The lamestream media have been full of stories on the happiness of Danes, extolling Denmark's liberal democracy, managed economy, peacefulness and prosperity. What they don't mention, though, is the fact that Denmark's society is remarkably homogenous. As the picture shows, most Danes are white Scandinavians who share a common language, culture and religion. And their laws and policies and immigration and designed to keep it that way.

Just a couple of months ago, the Danish parliament overwhelmingly passed a bill to solidify Denmark’s reputation as Western Europe’s least attractive country for refugees. The law empowers Danish authorities to seize any assets exceeding $1450 from asylum-seekers in order to help pay for the migrants' subsistence in the country. It also extends, from one year to three, the period that those who are resettled must wait to apply for family members to join them in Denmark.

Why did the Danes do this? It's not that they haven't welcomed immigrants in the past. Over the course of the 20th century, the country of nearly 6 million became home to refugees and immigrants from the Soviet bloc, the Balkans, and beyond. Today, immigrants and their descendants account for 10% percent of Denmark'se total population. Denmark has also been a prominent advocate for refugees and asylum-seekers.

Perhaps that last phrase should read "true refugees and asylum-seekers", not to be confused with the bogus refugees and economic migrants from countries such as Morocco, Algeria and Pakistan [That may be stretching it a bit.

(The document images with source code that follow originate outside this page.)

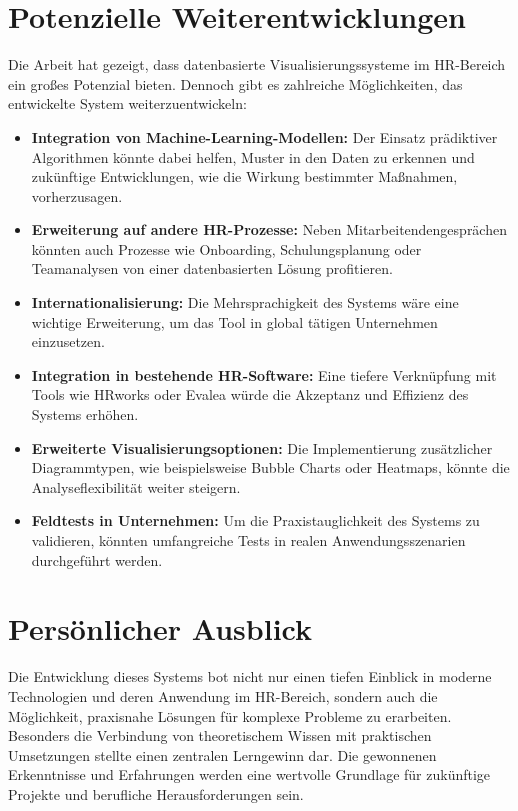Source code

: \section{Potenzielle Weiterentwicklungen} Die Arbeit hat gezeigt, dass datenbasierte Visualisierungssysteme im HR-Bereich ein großes Potenzial bieten. Dennoch gibt es zahlreiche Möglichkeiten, das entwickelte System weiterzuentwickeln: \begin{itemize} \item \textbf{Integration von Machine-Learning-Modellen:} Der Einsatz prädiktiver Algorithmen könnte dabei helfen, Muster in den Daten zu erkennen und zukünftige Entwicklungen, wie die Wirkung bestimmter Maßnahmen, vorherzusagen. \item \textbf{Erweiterung auf andere HR-Prozesse:} Neben Mitarbeitendengesprächen könnten auch Prozesse wie Onboarding, Schulungsplanung oder Teamanalysen von einer datenbasierten Lösung profitieren. \item \textbf{Internationalisierung:} Die Mehrsprachigkeit des Systems wäre eine wichtige Erweiterung, um das Tool in global tätigen Unternehmen einzusetzen. \item \textbf{Integration in bestehende HR-Software:} Eine tiefere Verknüpfung mit Tools wie HRworks oder Evalea würde die Akzeptanz und Effizienz des Systems erhöhen. \item \textbf{Erweiterte Visualisierungsoptionen:} Die Implementierung zusätzlicher Diagrammtypen, wie beispielsweise Bubble Charts oder Heatmaps, könnte die Analyseflexibilität weiter steigern. \item \textbf{Feldtests in Unternehmen:} Um die Praxistauglichkeit des Systems zu validieren, könnten umfangreiche Tests in realen Anwendungsszenarien durchgeführt werden. \end{itemize}

\section{Persönlicher Ausblick} Die Entwicklung dieses Systems bot nicht nur einen tiefen Einblick in moderne Technologien und deren Anwendung im HR-Bereich, sondern auch die Möglichkeit, praxisnahe Lösungen für komplexe Probleme zu erarbeiten. Besonders die Verbindung von theoretischem Wissen mit praktischen Umsetzungen stellte einen zentralen Lerngewinn dar. Die gewonnenen Erkenntnisse und Erfahrungen werden eine wertvolle Grundlage für zukünftige Projekte und berufliche Herausforderungen sein.

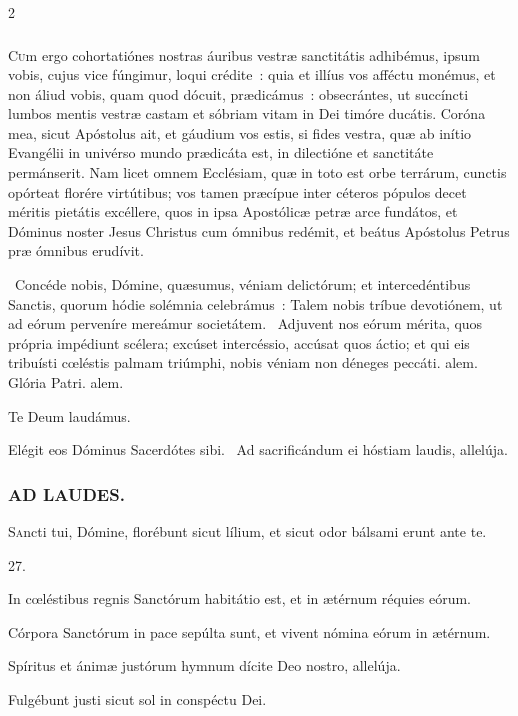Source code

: \documentclass[9pt,twoside]{extarticle}
\begin{document}
\begin{multicols}{2}
{{\subsubsection*{\center {}}
\lettrine{C}um ergo cohortatiónes nostras áuribus vestræ sanctitátis adhibémus, ipsum vobis, cujus vice fúngimur, loqui crédite~: quia et illíus vos afféctu monémus, et non áliud vobis, quam quod dócuit, prædicámus~: obsecrántes, ut succíncti lumbos mentis vestræ castam et sóbriam vitam in Dei timóre ducátis. Coróna mea, sicut Apóstolus ait, et gáudium vos estis, si fides vestra, quæ ab inítio Evangélii in univérso mundo prædicáta est, in dilectióne et sanctitáte permánserit. Nam licet omnem Ecclésiam, quæ in toto est orbe terrárum, cunctis opórteat florére virtútibus; vos tamen præcípue inter céteros pópulos decet méritis pietátis excéllere, quos in ipsa Apostólicæ petræ arce fundátos, et Dóminus noster Jesus Christus cum ómnibus redémit, et beátus Apóstolus Petrus præ ómnibus erudívit.

\begin{tightlist}{}
\item {}~Concéde nobis, Dómine, quæsumus, véniam delictórum; et intercedéntibus Sanctis, quorum hódie solémnia celebrámus~: \textred{*} Talem nobis tríbue devotiónem, ut ad eórum perveníre mereámur societátem. ~Adjuvent nos eórum mérita, quos própria impédiunt scélera; excúset intercéssio, accúsat quos áctio; et qui eis tribuísti cœléstis palmam triúmphi, nobis véniam non déneges peccáti. alem. Glória Patri. alem.
\item Te Deum laudámus.
\item {} Elégit eos Dóminus Sacerdótes sibi. ~Ad sacrificándum ei hóstiam laudis, allelúja.
\end{tightlist}

\subsubsection*{\center \textsc{AD LAUDES.}}
\begin{center}\end{center}
\lettrine{S}ancti tui, Dómine, florébunt sicut lílium, et sicut odor bálsami erunt ante te.

\begin{tightlist}{}
\item {} 27.
\item {} In cœléstibus regnis Sanctórum habitátio est, et in ætérnum réquies eórum.
\item {} Córpora Sanctórum in pace sepúlta sunt, et vivent nómina eórum in ætérnum.
\item {} Spíritus et ánimæ justórum hymnum dícite Deo nostro, allelúja.
\item {} Fulgébunt justi sicut sol in conspéctu Dei.
\end{tightlist}

}}
\end{multicols}
\end{document}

Ed.] now making a pit stop in Denmark en route to Sweden or having missed the exit for Germany. In 2015, 21,000 people sought asylum in Denmark -- up from 14,815 asylum applications in 2014 and 7,557 in 2013. These are numbers that the Danish welfare state -- which guarantees free health care, education and other benefits to every resident -- is struggling to handle.

According to "How Not to Welcome Refugees" (Atlantic Monthly, Jan. 2016), the Danish government last August cut social benefits to refugees and immigrants by 45%, in a move marketed as an "integration benefit". To ensure the message was clearly received, they advertised the benefit cut, as well as other government policies that asylum-seekers might find unappealing, in newspapers in Lebanon, which has a large refugee population.

More recently, the government proposed moving refugees from urban housing to camps outside cities, an initiative that would "shift the focus of government immigration policy to repatriation rather than integration". What that means -- in plain English (or Danish) -- is they want all the refugees and asylum-seekers to go back where they came from!

Sometimes the hints are a little more subtle. According to the same article, a Danish city council mandated the placement of pork on municipal menus (observant Muslims don’t eat pork), including at schools and daycare centres. That's quite a contrast with what the Germans are doing. See "German schools won't offend Muslims, drop sausage from lunch menus", WWW 7/3/16. Walt is investigating the possibility that Donald Trump is not a German Nazi, as his detractors say, but a Dane!

To return to the question of why the Danes are whipping the Willkommen mat out from under the feet of the Muslim invaders, the explanation is simple. It's what the Danish people want! One recent poll showed that 37% of voters opposed offering more residence permits to migrants. Another poll indicated that 70% felt the refugee crisis constituted the most important issue on the political agenda.

An official of the Migration Policy Institute -- an organization which does nicely out of being nice to migrants -- characterized the average Dane's attitude thus: "I want to protect the fact that my country, a small country, is an extremely wealthy country; that it provides these exceptional benefits to its people; and I don’t want to compromise my ability to receive those benefits simply because more and more people want to come in." In other words, "We're happy because we're here and they're not." Sorry, liberals, but that's human nature.